Tuesday, June 3, 2008

In Memorium

Ian's mother died a couple days ago, in Glasgow, Scotland. She would have been 88 this August. Mum was an especially dear, exceptional woman. She raised 15 kids in not the best circumstances, yet never lost her sense of humor. Mum was the best mother-in-law I could ever have hoped for. First, she raised Ian for me. Well, she got him just so far, then handed the job to me. I remember asking her once when do men grow up, and, typical of her humor, she said they never do.

The first time I met Mum in person, Yvonne was just a couple months old, and I was quite nervous to meet Ian's family. I remember her going out of her way to make me comfortable and feel at home. One time I was cutting the cores out of tomatoes to slice them when it was either Ian's sister Yvonne or Isobel who said they don't do it that way. Mum cut right in and said it was perfectly alright for me to cut the tomatoes like that. I also remember the time when Ian's younger brothers doused her with water from the upstairs bedroom window when she went out the back door. I was expecting a huge row, maybe a whipping or two (that's what would have happened in my family), but she just shook her finger at them and said, "You'll get yours!" Sure enough, it wasn't too long before she was calling them from that same upstairs window, they went running out the back door, having let down their guard, and she poured a bucket of cold water right on top of them. I thought it was hilarious and such a great response. During that same visit, Yvonne wouldn't get to sleep one night, so Mum took her upstairs. It wasn't too long before she came back down with Yvonne sound alseep in her arms. I was surprised and asked how she did it. "Rub a wee bit of scotch on her gums," she said. Alright, I must admit I wasn't too amused at the time, but Ian assured me for years that that was a common remedy in Scotland.

The first time we spent New Years Eve with Ian's family, I dreaded their tradition of sitting in a circle and every person having to entertain with a song, a joke, a story, etc. I was mortified, as I was quite shy at the time and couldn't imagine entertaining that big brood all by myself. Mum must have seen it in my face, as when it came my turn, she said I didn't have to do it. Ian's brothers said that wasn't fair and kidded me about it, but she told them to be quiet and went on to the next person. Oh, I was so grateful for her empathy then! I felt like she had saved me from the lions.

For years I'd spelled her name with an "h" at the end. While in Turkey I had a bracelet made for her with her name on it, again spelled with the "h." It was only a few years ago that I learned she never spelled her name with the "h" on it, and that I was the only one who ever referred to her as Sarah, rather than Sadie. Rather than correct me all those many times I'd misspelled her name, she saved face for me, took it in stride and even said she thought it was prettier spelled with an "h" on the end, and even though she used to never like the name Sarah, she always thought the way I pronounced it was very pretty. Now, how can you get any more humble, accepting and loving than that?
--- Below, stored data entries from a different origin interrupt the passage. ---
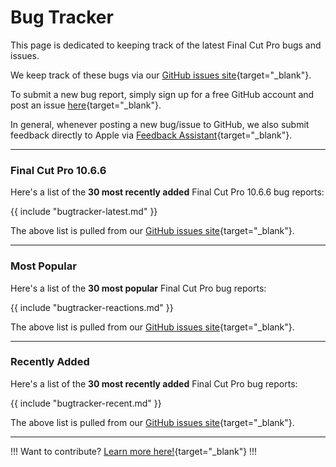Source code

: # Bug Tracker

This page is dedicated to keeping track of the latest Final Cut Pro bugs and issues.

We keep track of these bugs via our [GitHub issues site](https://github.com/CommandPost/FCPCafe/issues){target="_blank"}.

To submit a new bug report, simply sign up for a free GitHub account and post an issue [here](https://github.com/CommandPost/FCPCafe/issues){target="_blank"}.

In general, whenever posting a new bug/issue to GitHub, we also submit feedback directly to Apple via [Feedback Assistant](https://feedbackassistant.apple.com){target="_blank"}.

---

### Final Cut Pro 10.6.6

Here's a list of the **30 most recently added** Final Cut Pro 10.6.6 bug reports:

{{ include "bugtracker-latest.md" }}

The above list is pulled from our [GitHub issues site](https://github.com/CommandPost/FCPCafe/issues){target="_blank"}.

---

### Most Popular

Here's a list of the **30 most popular** Final Cut Pro bug reports:

{{ include "bugtracker-reactions.md" }}

The above list is pulled from our [GitHub issues site](https://github.com/CommandPost/FCPCafe/issues){target="_blank"}.

---

### Recently Added

Here's a list of the **30 most recently added** Final Cut Pro bug reports:

{{ include "bugtracker-recent.md" }}

The above list is pulled from our [GitHub issues site](https://github.com/CommandPost/FCPCafe/issues){target="_blank"}.

---

!!!
Want to contribute? [Learn more here!](https://fcp.cafe/contribute/){target="_blank"}
!!!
Over the years, Mum came to my rescue time and time again. I always felt she was on my side and she always reminded Ian that he'd better treat me right! She needn't have worried, though, as she'd taught him well. I had worried for years that she would hold it against me that Ian married an American and never moved back to Scotland, and I finally got the nerve to ask her about that. She said no, that moving to America was the best thing for Ian to do at the time, there was nothing for him in Scotland, and that he and I getting together was the best thing he ever did. She always assured me that I was a good wife and a good mother. Mum was truly the ideal mother-in-law. She was my hero, my mentor, and I've always strived to be as much like her as possible.

I can't imagine being responsible for 15 children, yet Mum did it successfully and gracefully. No one is the perfect parent, as the kids don't come with instructions and you can't get the experience before they come along, but some have a knack for doing it better than others. Some parents who have every advantage imaginable produce children who are addicts, belong in mental institutions, end up in jail, abuse their families. Some parents who have nothing but their own perseverance, patience and limitless love manage to produce children who contribute to the good of society and make their parents proud. I know Mum loved all her children and was extremely proud of all of them.
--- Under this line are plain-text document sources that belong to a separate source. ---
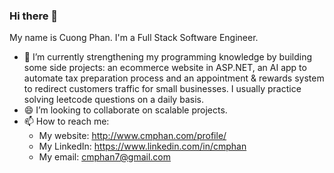### Hi there 👋
My name is Cuong Phan. I'm a Full Stack Software Engineer. 
- 🌱 I’m currently strengthening my programming knowledge by building some side projects: an ecommerce website in ASP.NET, an AI app to automate tax preparation process and an appointment & rewards system to redirect customers traffic for small businesses. I usually practice solving leetcode questions on a daily basis.
- 😄 I’m looking to collaborate on scalable projects. 
- 📫 How to reach me: 
     - My website: http://www.cmphan.com/profile/
     - My LinkedIn: https://www.linkedin.com/in/cmphan 
     - My email: cmphan7@gmail.com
Mum loved to travel and we were so happy to have her visit us in the U.S. and Turkey. She was always up for adventure. Once when she was in Turkey, we took her to a ski slope where Scot would be snow-boarding all day. Mum was content to sit in the restaurant, watching her grandson speed down the slope, then ride the tram back up the mountain, over and over again. She loved Istanbul, all the hustle and bustle, the clash of cultures, and having a McDonald's hamburger in the midst of it all. In Seattle, Mum stepped out onto the deck surrounding the top of the Space Needle and walked around it to get the 360 of Seattle.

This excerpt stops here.